Sous prétexte de lutter contre la pédocriminalité en ligne, des législateurs américains proposent un projet de loi visant à interdire l’usage de la cryptographie.

Une cryptographie porteuse de tous les maux

L’attorney général (l’équivalent du ministre de la justice en France), William Barr, qui jouit de la pleine confiance de Donald Trump, s’est fendu d’une diatribe contre la cryptographie lors du sommet de la Maison-Blanche portant sur la traite des êtres humains.
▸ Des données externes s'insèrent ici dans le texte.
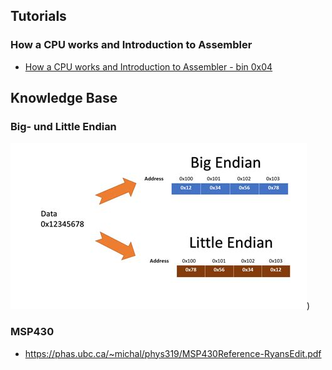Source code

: 
## **Tutorials**
### **How a CPU works and Introduction to Assembler**
- [How a CPU works and Introduction to Assembler - bin 0x04](https://www.youtube.com/watch?v=6jSKldt7Eqs&list=PLhixgUqwRTjxglIswKp9mpkfPNfHkzyeN&index=7)

## **Knowledge Base**

### Big- und Little Endian
![Beschreibung des Bildes](th-4221105878.jpg))


### **MSP430**
- https://phas.ubc.ca/~michal/phys319/MSP430Reference-RyansEdit.pdf 
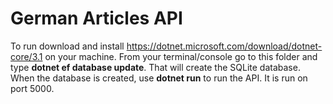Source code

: # German Articles API
To run download and install https://dotnet.microsoft.com/download/dotnet-core/3.1 on your machine.
From your terminal/console go to this folder and type **dotnet ef database update**. That will create the
SQLite database.
When the database is created, use **dotnet run** to run the API. It is run on port 5000.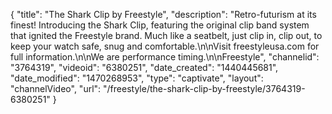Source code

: {
    "title": "The Shark Clip by Freestyle",
    "description": "Retro-futurism at its finest! Introducing the Shark Clip, featuring the original clip band system that ignited the Freestyle brand. Much like a seatbelt, just clip in, clip out, to keep your watch safe, snug and comfortable.\n\nVisit freestyleusa.com for full information.\n\nWe are performance timing.\n\nFreestyle",
    "channelid": "3764319",
    "videoid": "6380251",
    "date_created": "1440445681",
    "date_modified": "1470268953",
    "type": "captivate",
    "layout": "channelVideo",
    "url": "\/freestyle\/the-shark-clip-by-freestyle\/3764319-6380251"
}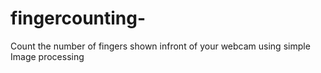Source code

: # fingercounting-
Count the number of fingers shown infront of your webcam using simple Image processing
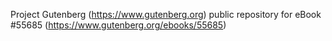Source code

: Project Gutenberg (https://www.gutenberg.org) public repository for
eBook #55685 (https://www.gutenberg.org/ebooks/55685)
 » Nous vivons à l’ère numérique, et comme tout le monde, les trafiquants d’êtres humains s’appuient de plus en plus sur la communication numérique et Internet Et de plus en plus, les preuves sur lesquelles nous nous appuyons pour détecter et traiter ces prédateurs sont des preuves numériques.Cependant, de plus en plus, ces preuves sont cryptées. (…) Nous voyons un cryptage de qualité militaire commercialisé sur des produits de consommation tels que les téléphones portables et les plateformes de médias sociaux et les services de messagerie. Cela signifie que nous ne pouvons pas accéder à ces données. (…) Des sites sont impénétrables aux forces de l’ordre. Nous devons faire quelque chose à ce sujet. »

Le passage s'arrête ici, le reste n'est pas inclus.